We've had to deal with shock cost increases before. All we need are cool heads, calm analysis and decision-making.
The massive minimum wage rate increase for farm labour will go down in the history of South Africa as one of the most damaging and short-sighted acts ever committed by our government. Having got that off my chest – what now? Incompetent political leaders are a fact of life and, as managers, we're going to have to learn to deal with them. But how?
In order to survive, a business has to make a profit. There are two ways to do this. Get revenue up. Get costs down. And while I'm about it, let's get one thing straight, once and for all. Creating employment is not up to you, it's government's job.
To do this, government should create an environment for business to thrive. When this happens, employment automatically follows.
As a business manager, you have one job – to run a profitable and sustainable business.
To deal with the bombardment of high costs that come at us, the first step must be a meticulous examination of every single revenue and expense line in the business. Brainstorm and identify ways of lifting revenue and reducing costs, taking care not to do things that help short term, but leave you worse off long term. I know wages are foremost in everyone's mind at the moment, but don't get fixated on this figure. Look at everything.
It's not the first time we've had to deal with shock cost increases. There was the 1973 oil price shock, when Opec lifted the price of crude oil from US$20/barrel to US$100/barrel overnight. We thought the sky would fall. But then we sat down and explored ways of getting through it. I remember my boss involving a few outsiders – even one of our manager's wives – and it was a revelation to hear the brilliant ideas that came from these people on the fringes of the business. It's a lesson I've never forgotten, so don't hesitate to bring a few informed outsiders into the discussion.
Since the labour cost increase was announced, the reaction of many farmers on being interviewed for their thoughts has been to say that they'll have to mechanise. Where this is possible it's an obvious option, but do the calculations carefully, taking into account all the costs of machine ownership, including 'hidden' factors, such as interest on capital, realistic provision for replacement and potential negative impact on yields and product quality.

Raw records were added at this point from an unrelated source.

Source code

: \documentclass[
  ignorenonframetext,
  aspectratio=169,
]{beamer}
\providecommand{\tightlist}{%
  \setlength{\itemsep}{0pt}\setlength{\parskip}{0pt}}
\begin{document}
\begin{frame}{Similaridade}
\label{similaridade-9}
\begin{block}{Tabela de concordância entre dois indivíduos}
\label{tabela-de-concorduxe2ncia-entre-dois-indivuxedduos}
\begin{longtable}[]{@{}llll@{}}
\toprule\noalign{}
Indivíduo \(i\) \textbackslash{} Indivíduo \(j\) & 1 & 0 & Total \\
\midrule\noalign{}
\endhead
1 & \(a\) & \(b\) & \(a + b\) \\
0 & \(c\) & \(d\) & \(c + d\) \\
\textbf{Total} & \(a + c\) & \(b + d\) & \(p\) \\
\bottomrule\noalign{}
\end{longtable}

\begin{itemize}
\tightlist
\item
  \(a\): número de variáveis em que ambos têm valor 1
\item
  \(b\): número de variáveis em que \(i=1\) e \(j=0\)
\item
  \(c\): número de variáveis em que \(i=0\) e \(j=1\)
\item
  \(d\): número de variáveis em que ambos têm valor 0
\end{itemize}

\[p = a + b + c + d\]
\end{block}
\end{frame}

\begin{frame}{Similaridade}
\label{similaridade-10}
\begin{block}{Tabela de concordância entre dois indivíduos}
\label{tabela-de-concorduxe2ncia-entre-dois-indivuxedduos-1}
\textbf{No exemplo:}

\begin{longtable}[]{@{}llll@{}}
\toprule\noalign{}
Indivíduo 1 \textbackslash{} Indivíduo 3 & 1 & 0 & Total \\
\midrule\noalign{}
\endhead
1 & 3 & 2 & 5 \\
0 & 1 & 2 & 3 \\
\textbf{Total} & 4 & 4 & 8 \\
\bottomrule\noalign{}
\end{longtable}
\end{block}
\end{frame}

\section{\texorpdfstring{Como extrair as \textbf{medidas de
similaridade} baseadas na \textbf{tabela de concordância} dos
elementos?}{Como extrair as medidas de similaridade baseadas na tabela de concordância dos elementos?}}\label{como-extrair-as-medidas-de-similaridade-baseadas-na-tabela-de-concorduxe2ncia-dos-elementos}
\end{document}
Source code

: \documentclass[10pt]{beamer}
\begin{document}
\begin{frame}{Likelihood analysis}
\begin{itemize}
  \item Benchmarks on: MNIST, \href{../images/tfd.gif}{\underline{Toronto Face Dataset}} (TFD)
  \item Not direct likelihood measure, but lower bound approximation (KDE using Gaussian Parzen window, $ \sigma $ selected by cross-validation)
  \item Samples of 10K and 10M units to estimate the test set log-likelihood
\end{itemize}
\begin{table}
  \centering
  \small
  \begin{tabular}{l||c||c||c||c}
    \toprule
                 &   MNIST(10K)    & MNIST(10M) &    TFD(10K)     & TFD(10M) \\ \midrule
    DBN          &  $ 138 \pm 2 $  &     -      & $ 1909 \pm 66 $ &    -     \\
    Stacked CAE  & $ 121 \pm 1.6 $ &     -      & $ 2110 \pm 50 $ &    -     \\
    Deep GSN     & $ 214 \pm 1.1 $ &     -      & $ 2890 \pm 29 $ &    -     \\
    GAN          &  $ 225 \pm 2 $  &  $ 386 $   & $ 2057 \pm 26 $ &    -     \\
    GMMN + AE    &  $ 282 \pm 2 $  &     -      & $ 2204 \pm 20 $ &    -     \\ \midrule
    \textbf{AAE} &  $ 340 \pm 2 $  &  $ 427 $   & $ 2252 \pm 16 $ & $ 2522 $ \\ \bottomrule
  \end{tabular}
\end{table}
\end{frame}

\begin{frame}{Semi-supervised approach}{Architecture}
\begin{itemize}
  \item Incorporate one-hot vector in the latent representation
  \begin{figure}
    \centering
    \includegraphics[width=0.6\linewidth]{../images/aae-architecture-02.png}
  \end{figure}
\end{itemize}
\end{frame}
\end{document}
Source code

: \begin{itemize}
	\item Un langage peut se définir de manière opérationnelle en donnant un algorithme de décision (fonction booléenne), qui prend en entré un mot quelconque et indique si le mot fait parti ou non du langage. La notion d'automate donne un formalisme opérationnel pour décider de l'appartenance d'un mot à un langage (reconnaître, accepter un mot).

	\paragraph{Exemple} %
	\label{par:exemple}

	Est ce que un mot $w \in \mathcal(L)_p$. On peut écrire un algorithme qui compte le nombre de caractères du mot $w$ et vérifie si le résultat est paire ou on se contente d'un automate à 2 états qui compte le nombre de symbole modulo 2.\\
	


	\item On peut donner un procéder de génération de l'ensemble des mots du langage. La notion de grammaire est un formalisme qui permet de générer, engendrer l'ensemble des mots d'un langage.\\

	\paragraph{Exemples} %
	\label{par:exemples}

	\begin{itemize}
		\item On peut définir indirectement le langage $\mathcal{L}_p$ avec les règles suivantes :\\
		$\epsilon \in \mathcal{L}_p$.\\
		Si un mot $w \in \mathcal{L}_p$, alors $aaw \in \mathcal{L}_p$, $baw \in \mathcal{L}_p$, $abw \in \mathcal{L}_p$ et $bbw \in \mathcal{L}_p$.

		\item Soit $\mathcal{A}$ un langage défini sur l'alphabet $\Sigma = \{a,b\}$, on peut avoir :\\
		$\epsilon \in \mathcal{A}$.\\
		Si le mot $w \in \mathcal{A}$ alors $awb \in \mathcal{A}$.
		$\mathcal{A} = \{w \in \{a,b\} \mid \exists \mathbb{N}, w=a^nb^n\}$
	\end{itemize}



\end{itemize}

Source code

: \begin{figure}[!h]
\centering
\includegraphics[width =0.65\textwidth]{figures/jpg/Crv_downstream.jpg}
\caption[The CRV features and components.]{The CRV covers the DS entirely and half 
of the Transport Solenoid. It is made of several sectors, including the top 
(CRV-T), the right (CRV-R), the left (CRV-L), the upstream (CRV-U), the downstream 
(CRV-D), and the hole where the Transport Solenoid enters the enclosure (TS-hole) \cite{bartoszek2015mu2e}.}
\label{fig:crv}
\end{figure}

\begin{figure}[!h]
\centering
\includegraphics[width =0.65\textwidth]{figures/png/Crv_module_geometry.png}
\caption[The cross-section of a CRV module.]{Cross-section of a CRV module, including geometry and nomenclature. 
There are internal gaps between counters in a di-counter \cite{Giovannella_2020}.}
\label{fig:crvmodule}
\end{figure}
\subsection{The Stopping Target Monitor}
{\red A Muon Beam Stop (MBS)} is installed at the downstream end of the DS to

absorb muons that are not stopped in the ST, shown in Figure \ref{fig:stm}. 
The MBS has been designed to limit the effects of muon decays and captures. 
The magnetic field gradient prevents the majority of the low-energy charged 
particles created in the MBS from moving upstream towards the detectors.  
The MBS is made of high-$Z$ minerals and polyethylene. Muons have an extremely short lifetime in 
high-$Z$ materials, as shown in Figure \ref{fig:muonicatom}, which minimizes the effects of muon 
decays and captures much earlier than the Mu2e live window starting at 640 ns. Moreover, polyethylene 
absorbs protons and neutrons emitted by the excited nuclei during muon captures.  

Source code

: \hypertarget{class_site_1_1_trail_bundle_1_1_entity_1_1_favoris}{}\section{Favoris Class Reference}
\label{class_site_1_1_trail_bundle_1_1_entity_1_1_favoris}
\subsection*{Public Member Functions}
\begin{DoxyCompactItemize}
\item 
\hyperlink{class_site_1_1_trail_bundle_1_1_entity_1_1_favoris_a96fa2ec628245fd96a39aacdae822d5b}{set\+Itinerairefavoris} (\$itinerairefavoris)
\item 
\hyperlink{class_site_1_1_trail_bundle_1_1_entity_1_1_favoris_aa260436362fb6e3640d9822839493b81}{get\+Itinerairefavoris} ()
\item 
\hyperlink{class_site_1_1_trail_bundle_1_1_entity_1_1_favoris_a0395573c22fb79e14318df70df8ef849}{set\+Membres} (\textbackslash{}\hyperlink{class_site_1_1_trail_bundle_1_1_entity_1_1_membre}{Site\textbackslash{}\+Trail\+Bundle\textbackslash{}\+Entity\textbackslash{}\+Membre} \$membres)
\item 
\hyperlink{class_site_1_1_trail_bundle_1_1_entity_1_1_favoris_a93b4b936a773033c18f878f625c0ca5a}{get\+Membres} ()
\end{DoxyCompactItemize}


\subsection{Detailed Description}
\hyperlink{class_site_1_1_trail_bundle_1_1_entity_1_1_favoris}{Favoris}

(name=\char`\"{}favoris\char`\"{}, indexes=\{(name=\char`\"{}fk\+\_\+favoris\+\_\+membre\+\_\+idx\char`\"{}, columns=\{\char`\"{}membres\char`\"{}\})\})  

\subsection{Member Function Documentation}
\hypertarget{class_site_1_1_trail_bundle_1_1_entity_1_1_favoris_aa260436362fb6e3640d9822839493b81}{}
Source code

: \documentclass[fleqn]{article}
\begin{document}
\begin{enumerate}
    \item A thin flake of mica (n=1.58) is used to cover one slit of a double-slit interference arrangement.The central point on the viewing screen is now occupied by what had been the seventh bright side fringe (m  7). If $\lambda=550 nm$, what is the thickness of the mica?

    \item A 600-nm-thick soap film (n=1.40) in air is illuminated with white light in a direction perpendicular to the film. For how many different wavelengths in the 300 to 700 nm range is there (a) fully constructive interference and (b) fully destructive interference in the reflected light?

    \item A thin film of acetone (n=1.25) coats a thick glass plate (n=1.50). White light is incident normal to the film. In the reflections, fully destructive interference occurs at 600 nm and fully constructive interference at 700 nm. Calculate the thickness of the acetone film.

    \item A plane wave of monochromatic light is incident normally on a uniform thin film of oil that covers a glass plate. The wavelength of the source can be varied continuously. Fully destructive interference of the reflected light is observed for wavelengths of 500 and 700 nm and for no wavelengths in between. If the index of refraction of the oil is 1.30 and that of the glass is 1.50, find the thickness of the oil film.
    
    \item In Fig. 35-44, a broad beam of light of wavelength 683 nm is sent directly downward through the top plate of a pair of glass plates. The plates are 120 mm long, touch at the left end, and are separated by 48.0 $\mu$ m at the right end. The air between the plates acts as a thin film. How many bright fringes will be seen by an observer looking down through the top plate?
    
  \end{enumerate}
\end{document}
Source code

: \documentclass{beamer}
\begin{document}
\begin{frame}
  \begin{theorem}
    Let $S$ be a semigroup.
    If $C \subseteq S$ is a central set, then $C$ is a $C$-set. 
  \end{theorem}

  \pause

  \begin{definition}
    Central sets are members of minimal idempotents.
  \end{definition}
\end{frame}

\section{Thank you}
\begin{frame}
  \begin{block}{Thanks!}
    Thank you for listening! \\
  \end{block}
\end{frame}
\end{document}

Once again I speak from experience. In the early 1980s, we made a poorly researched decision to mechanise our cane harvesting. It proved to be more expensive than hand cutting and even more damaging, and cost us dearly in reduced yields due to compaction and sucrose reduction. Take care. Every farmer has also mentioned the need for improved productivity and, yes, this has to be the key to paying better wages, but how exactly is it to be achieved?
While each job on each farm will need to be handled differently, there are a few fundamental principles for high productivity from people whether you're farming apples in Grabouw, sheep in the Karoo, maize in the Free State or macadamias in the Lowveld.
Here they are...
People cannot work productively if:
- They're hungry or sick.
- Their home lives aren't reasonably comfortable.
- They're not adequately trained for the job.
- They don't have the proper tools for the job.
- They don't know what's expected of them.
- They're treated with respect.
- They receive feedback and know how they are doing.
- They have 'ownership' of their areas (the irrigator allocated a specific field, tractor driver their own tractor and so on).
- They receive recognition and praise for outstanding performance.
- They are incentivised by being rewarded for achieving set targets.